Collected data:

--- START ---

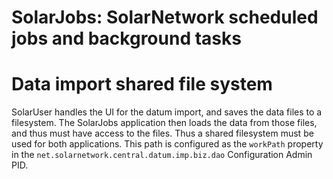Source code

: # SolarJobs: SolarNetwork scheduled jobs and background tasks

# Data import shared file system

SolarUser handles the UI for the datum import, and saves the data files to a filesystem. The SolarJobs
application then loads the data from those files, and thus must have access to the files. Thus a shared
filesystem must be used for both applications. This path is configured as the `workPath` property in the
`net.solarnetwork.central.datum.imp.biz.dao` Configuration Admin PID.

--- END ---

Task objective
Give back all the data exactly, minus pictures.

Completed exercise
Source code

: # SolarJobs: SolarNetwork scheduled jobs and background tasks

# Data import shared file system

SolarUser handles the UI for the datum import, and saves the data files to a filesystem. The SolarJobs
application then loads the data from those files, and thus must have access to the files. Thus a shared
filesystem must be used for both applications. This path is configured as the `workPath` property in the
`net.solarnetwork.central.datum.imp.biz.dao` Configuration Admin PID.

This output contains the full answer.